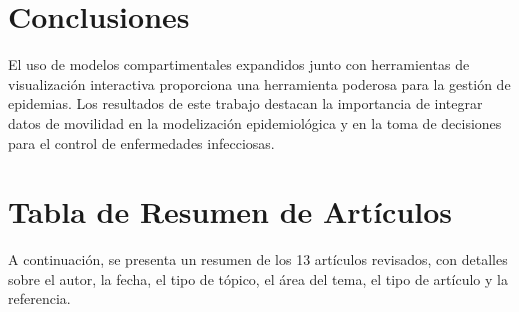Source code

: \documentclass[sigconf]{acmart}
\begin{document}
\section{Conclusiones}
El uso de modelos compartimentales expandidos junto con herramientas de visualización interactiva proporciona una herramienta poderosa para la gestión de epidemias. Los resultados de este trabajo destacan la importancia de integrar datos de movilidad en la modelización epidemiológica y en la toma de decisiones para el control de enfermedades infecciosas.

\section{Tabla de Resumen de Artículos}
A continuación, se presenta un resumen de los 13 artículos revisados, con detalles sobre el autor, la fecha, el tipo de tópico, el área del tema, el tipo de artículo y la referencia.
\end{document}
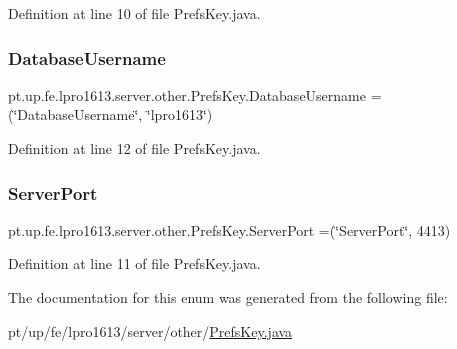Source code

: Definition at line 10 of file Prefs\+Key.\+java.

\hypertarget{enumpt_1_1up_1_1fe_1_1lpro1613_1_1server_1_1other_1_1_prefs_key_a1f5081d54a2b9ebb5e46de69a24b9853}{}\label{enumpt_1_1up_1_1fe_1_1lpro1613_1_1server_1_1other_1_1_prefs_key_a1f5081d54a2b9ebb5e46de69a24b9853} 
\subsubsection{\texorpdfstring{Database\+Username}{DatabaseUsername}}
{\footnotesize\ttfamily pt.\+up.\+fe.\+lpro1613.\+server.\+other.\+Prefs\+Key.\+Database\+Username =(\char`\"{}Database\+Username\char`\"{}, \char`\"{}lpro1613\char`\"{})}



Definition at line 12 of file Prefs\+Key.\+java.

\hypertarget{enumpt_1_1up_1_1fe_1_1lpro1613_1_1server_1_1other_1_1_prefs_key_a92ee06ea77e828cd8272275f9309e142}{}\label{enumpt_1_1up_1_1fe_1_1lpro1613_1_1server_1_1other_1_1_prefs_key_a92ee06ea77e828cd8272275f9309e142} 
\subsubsection{\texorpdfstring{Server\+Port}{ServerPort}}
{\footnotesize\ttfamily pt.\+up.\+fe.\+lpro1613.\+server.\+other.\+Prefs\+Key.\+Server\+Port =(\char`\"{}Server\+Port\char`\"{}, 4413)}



Definition at line 11 of file Prefs\+Key.\+java.



The documentation for this enum was generated from the following file\+:\begin{DoxyCompactItemize}
\item 
pt/up/fe/lpro1613/server/other/\hyperlink{pt_2up_2fe_2lpro1613_2server_2other_2_prefs_key_8java}{Prefs\+Key.\+java}\end{DoxyCompactItemize}
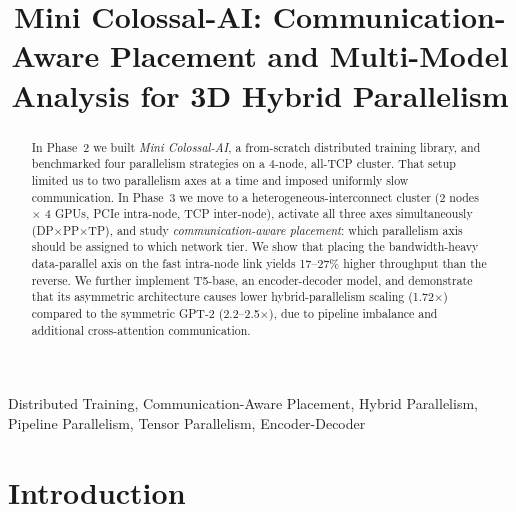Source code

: \documentclass[conference]{IEEEtran}
\begin{document}
\title{Mini Colossal-AI: Communication-Aware Placement and Multi-Model Analysis for 3D Hybrid Parallelism\\}

\author{
\and
{}
\and
{}
\and
{}
}

\maketitle

\begin{abstract}
In Phase~2 we built \textit{Mini Colossal-AI}, a from-scratch distributed training library, and benchmarked four parallelism strategies on a 4-node, all-TCP cluster. That setup limited us to two parallelism axes at a time and imposed uniformly slow communication. In Phase~3 we move to a heterogeneous-interconnect cluster (2 nodes $\times$ 4 GPUs, PCIe intra-node, TCP inter-node), activate all three axes simultaneously (DP$\times$PP$\times$TP), and study \textit{communication-aware placement}: which parallelism axis should be assigned to which network tier. We show that placing the bandwidth-heavy data-parallel axis on the fast intra-node link yields 17--27\% higher throughput than the reverse. We further implement T5-base, an encoder-decoder model, and demonstrate that its asymmetric architecture causes lower hybrid-parallelism scaling (1.72$\times$) compared to the symmetric GPT-2 (2.2--2.5$\times$), due to pipeline imbalance and additional cross-attention communication.
\end{abstract}

\begin{IEEEkeywords}
Distributed Training, Communication-Aware Placement, Hybrid Parallelism, Pipeline Parallelism, Tensor Parallelism, Encoder-Decoder
\end{IEEEkeywords}

\section{Introduction}
\end{document}

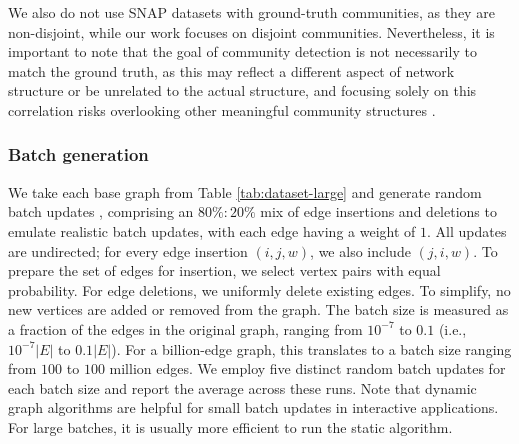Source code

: We also do not use SNAP datasets with ground-truth communities, as they are non-disjoint, while our work focuses on disjoint communities. Nevertheless, it is important to note that the goal of community detection is not necessarily to match the ground truth, as this may reflect a different aspect of network structure or be unrelated to the actual structure, and focusing solely on this correlation risks overlooking other meaningful community structures \cite{peel2017ground}.


% 


\subsubsection{Batch generation}
\label{sec:batch-generation}

We take each base graph from Table \ref{tab:dataset-large} and generate random batch updates \cite{com-zarayeneh21}, comprising an $80\% : 20\%$ mix of edge insertions and deletions to emulate realistic batch updates, with each edge having a weight of $1$. All updates are undirected; for every edge insertion $(i, j, w)$, we also include $(j, i, w)$. To prepare the set of edges for insertion, we select vertex pairs with equal probability. For edge deletions, we uniformly delete existing edges. To simplify, no new vertices are added or removed from the graph. The batch size is measured as a fraction of the edges in the original graph, ranging from $10^{-7}$ to $0.1$ (i.e., $10^{-7}|E|$ to $0.1|E|$). For a billion-edge graph, this translates to a batch size ranging from $100$ to $100$ million edges. We employ five distinct random batch updates for each batch size and report the average across these runs. Note that dynamic graph algorithms are helpful for small batch updates in interactive applications. For large batches, it is usually more efficient to run the static algorithm.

■ ■ ■ ■ ■ ■ ■

Problem description: Please return, exactly as written, the lines from the first line of the records above through the line containing "10 of file Prefs\+Key.\+java.", both included, leaving out any pictures.

Answer for this exercise:
Source code

: \documentclass[sigconf]{acmart}
\begin{document}
\section{Conclusiones}
El uso de modelos compartimentales expandidos junto con herramientas de visualización interactiva proporciona una herramienta poderosa para la gestión de epidemias. Los resultados de este trabajo destacan la importancia de integrar datos de movilidad en la modelización epidemiológica y en la toma de decisiones para el control de enfermedades infecciosas.

\section{Tabla de Resumen de Artículos}
A continuación, se presenta un resumen de los 13 artículos revisados, con detalles sobre el autor, la fecha, el tipo de tópico, el área del tema, el tipo de artículo y la referencia.
\end{document}
Source code

: Definition at line 10 of file Prefs\+Key.\+java.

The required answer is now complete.